Type II diabetics, with no prior cardiovascular events and total cholesterol at admission of < or = 200 mg/dl or LDL < or buy lipitor = 140 mg/dl, were randomized to placebo (n = 20) or atorvastatin 20 mg daily (n = 22) for 30 weeks. Brachial artery endothelium-dependent dilatation or flow-mediated dilatation (FMD) and endothelium-independent dilatation or nitroglycerine-mediated dilatation (NTGMD) were measured at baseline and after thirty weeks of treatment.

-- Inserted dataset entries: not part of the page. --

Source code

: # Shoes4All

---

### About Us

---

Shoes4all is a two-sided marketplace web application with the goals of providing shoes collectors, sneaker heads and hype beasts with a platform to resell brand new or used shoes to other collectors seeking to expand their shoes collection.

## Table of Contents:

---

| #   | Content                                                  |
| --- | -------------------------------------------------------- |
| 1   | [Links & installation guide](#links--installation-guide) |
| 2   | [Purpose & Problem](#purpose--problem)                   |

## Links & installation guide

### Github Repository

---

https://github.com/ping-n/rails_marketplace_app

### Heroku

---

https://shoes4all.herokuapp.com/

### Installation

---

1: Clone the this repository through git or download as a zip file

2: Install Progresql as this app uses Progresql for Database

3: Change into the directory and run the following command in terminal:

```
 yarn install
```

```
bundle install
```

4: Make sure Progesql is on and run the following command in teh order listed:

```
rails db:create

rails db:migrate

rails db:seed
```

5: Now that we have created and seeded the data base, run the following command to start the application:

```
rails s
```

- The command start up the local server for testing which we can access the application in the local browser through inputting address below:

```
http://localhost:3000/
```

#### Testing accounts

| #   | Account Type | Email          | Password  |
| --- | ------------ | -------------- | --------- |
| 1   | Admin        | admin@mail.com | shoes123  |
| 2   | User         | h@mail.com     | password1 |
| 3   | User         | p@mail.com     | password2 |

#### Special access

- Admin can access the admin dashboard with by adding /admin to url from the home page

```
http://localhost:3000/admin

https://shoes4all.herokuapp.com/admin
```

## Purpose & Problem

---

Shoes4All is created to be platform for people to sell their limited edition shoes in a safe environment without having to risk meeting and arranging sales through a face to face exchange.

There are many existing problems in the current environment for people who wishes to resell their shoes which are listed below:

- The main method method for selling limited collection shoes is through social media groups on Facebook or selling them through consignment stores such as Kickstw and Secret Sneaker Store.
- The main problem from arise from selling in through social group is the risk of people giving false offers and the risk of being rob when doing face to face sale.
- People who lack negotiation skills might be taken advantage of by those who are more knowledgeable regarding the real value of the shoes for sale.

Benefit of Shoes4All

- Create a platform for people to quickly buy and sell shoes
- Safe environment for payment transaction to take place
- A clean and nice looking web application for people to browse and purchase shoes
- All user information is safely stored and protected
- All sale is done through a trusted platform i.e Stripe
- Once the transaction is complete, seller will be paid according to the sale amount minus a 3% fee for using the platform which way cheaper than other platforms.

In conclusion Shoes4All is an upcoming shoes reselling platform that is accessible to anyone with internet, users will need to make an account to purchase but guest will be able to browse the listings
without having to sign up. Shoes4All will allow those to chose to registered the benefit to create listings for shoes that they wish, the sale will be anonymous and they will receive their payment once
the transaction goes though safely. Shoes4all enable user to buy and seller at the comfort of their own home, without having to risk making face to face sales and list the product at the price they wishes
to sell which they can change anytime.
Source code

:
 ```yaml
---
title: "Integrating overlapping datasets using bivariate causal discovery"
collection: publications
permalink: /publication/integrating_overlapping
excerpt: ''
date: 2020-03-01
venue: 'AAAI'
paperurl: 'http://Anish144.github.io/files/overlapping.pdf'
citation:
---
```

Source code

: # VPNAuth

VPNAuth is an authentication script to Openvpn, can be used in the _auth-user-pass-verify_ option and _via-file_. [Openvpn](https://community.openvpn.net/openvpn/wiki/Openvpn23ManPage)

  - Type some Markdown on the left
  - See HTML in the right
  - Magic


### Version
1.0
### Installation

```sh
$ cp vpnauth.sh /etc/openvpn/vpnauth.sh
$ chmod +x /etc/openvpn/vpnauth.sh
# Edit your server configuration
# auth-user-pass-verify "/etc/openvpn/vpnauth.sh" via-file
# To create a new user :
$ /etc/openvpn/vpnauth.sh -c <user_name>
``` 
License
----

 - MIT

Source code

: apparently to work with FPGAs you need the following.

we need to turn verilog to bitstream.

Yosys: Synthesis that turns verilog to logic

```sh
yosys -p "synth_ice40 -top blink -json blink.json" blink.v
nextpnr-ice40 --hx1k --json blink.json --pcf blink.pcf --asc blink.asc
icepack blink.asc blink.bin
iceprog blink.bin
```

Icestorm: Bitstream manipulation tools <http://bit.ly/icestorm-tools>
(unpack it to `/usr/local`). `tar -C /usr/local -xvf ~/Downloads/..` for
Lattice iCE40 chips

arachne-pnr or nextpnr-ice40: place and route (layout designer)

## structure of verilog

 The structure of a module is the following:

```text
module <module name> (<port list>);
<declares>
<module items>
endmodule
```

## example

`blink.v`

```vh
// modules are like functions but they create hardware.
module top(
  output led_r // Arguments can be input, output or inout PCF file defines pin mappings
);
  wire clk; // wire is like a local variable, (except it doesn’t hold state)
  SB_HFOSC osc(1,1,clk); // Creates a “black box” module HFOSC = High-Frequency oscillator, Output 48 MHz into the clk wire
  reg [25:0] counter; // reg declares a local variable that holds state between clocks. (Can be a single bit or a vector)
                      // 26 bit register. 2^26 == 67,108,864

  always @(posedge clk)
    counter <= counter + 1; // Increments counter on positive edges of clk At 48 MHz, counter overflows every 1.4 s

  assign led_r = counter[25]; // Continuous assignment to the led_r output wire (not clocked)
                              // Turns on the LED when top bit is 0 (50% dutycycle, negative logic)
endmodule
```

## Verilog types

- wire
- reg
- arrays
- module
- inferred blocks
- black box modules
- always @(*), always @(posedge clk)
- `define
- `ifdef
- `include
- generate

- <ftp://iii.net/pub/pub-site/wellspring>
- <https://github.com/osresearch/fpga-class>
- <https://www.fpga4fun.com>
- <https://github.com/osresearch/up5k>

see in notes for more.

lipitor 40mg dosage 2016-05-06

To compare the lipid lowing effect buy lipitor and the clinical safety between intensive therapy with Chinese medicine Zhibitai and atorvastatin in patients with moderate and high risk of atherosclerosis.

lipitor normal dosage 2017-11-12

Two randomized, two-way crossover studies were performed. GFJ or water was given to two groups of 10 subjects each three times daily for 2 days. On the third day, single 10 mg doses of atorvastatin or pravastatin were orally administered with GFJ or water, and an additional 250 ml of GFJ or water buy lipitor was taken before lunch and dinner. Plasma concentrations of atorvastatin and its metabolites were determined over 48 h postdosing and of pravastatin and its metabolites over 24 h postdosing.

lipitor 25 mg 2017-11-04

Increased plasma C-reactive protein (CRP) levels are associated with the occurrence and severity of acute coronary syndrome. We investigated whether CRP can be generated in vascular endothelial cells (ECs) after exposure to the most electronegative subfraction of low- buy lipitor density lipoprotein (LDL), L5, which is atherogenic to ECs. Because L5 and CRP are both ligands for the lectin-like oxidized LDL receptor-1 (LOX-1), we also examined the role of LOX-1.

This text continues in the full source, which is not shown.